Items from a data source:
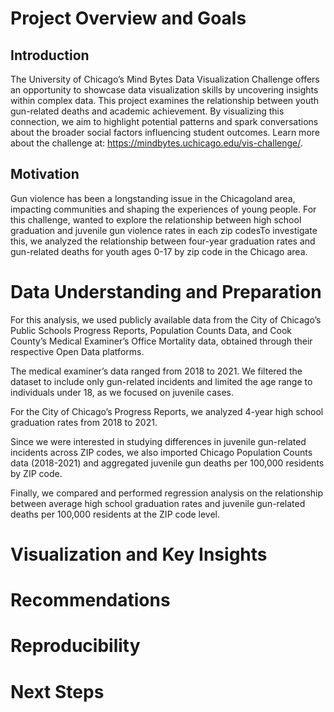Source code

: # Project Overview and Goals

## Introduction
The University of Chicago’s Mind Bytes Data Visualization Challenge offers an opportunity to showcase data visualization skills by uncovering insights within complex data. This project examines the relationship between youth gun-related deaths and academic achievement. By visualizing this connection, we aim to highlight potential patterns and spark conversations about the broader social factors influencing student outcomes. Learn more about the challenge at: https://mindbytes.uchicago.edu/vis-challenge/.
## Motivation
Gun violence has been a longstanding issue in the Chicagoland area, impacting communities and shaping the experiences of young people.  For this challenge, wanted to explore the relationship between high school graduation and juvenile gun violence rates in each zip codesTo investigate this, we analyzed the relationship between four-year graduation rates and gun-related deaths for youth ages 0-17 by zip code in the Chicago area. 
# Data Understanding and Preparation
For this analysis, we used publicly available data from the City of Chicago’s Public Schools Progress Reports, Population Counts Data, and Cook County’s Medical Examiner’s Office Mortality data, obtained through their respective Open Data platforms.

The medical examiner’s data ranged from 2018 to 2021. We filtered the dataset to include only gun-related incidents and limited the age range to individuals under 18, as we focused on juvenile cases.

For the City of Chicago’s Progress Reports, we analyzed 4-year high school graduation rates from 2018 to 2021.

Since we were interested in studying differences in juvenile gun-related incidents across ZIP codes, we also imported Chicago Population Counts data (2018-2021) and aggregated juvenile gun deaths per 100,000 residents by ZIP code.

Finally, we compared and performed regression analysis on the relationship between average high school graduation rates and juvenile gun-related deaths per 100,000 residents at the ZIP code level.
# Visualization and Key Insights

# Recommendations

# Reproducibility

# Next Steps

## WORK INSTRUCTION
Write every entry out again exactly, images omitted.

## ANSWER TO THIS EXERCISE
Source code

: # Project Overview and Goals

## Introduction
The University of Chicago’s Mind Bytes Data Visualization Challenge offers an opportunity to showcase data visualization skills by uncovering insights within complex data. This project examines the relationship between youth gun-related deaths and academic achievement. By visualizing this connection, we aim to highlight potential patterns and spark conversations about the broader social factors influencing student outcomes. Learn more about the challenge at: https://mindbytes.uchicago.edu/vis-challenge/.
## Motivation
Gun violence has been a longstanding issue in the Chicagoland area, impacting communities and shaping the experiences of young people.  For this challenge, wanted to explore the relationship between high school graduation and juvenile gun violence rates in each zip codesTo investigate this, we analyzed the relationship between four-year graduation rates and gun-related deaths for youth ages 0-17 by zip code in the Chicago area. 
# Data Understanding and Preparation
For this analysis, we used publicly available data from the City of Chicago’s Public Schools Progress Reports, Population Counts Data, and Cook County’s Medical Examiner’s Office Mortality data, obtained through their respective Open Data platforms.

The medical examiner’s data ranged from 2018 to 2021. We filtered the dataset to include only gun-related incidents and limited the age range to individuals under 18, as we focused on juvenile cases.

For the City of Chicago’s Progress Reports, we analyzed 4-year high school graduation rates from 2018 to 2021.

Since we were interested in studying differences in juvenile gun-related incidents across ZIP codes, we also imported Chicago Population Counts data (2018-2021) and aggregated juvenile gun deaths per 100,000 residents by ZIP code.

Finally, we compared and performed regression analysis on the relationship between average high school graduation rates and juvenile gun-related deaths per 100,000 residents at the ZIP code level.
# Visualization and Key Insights

# Recommendations

# Reproducibility

# Next Steps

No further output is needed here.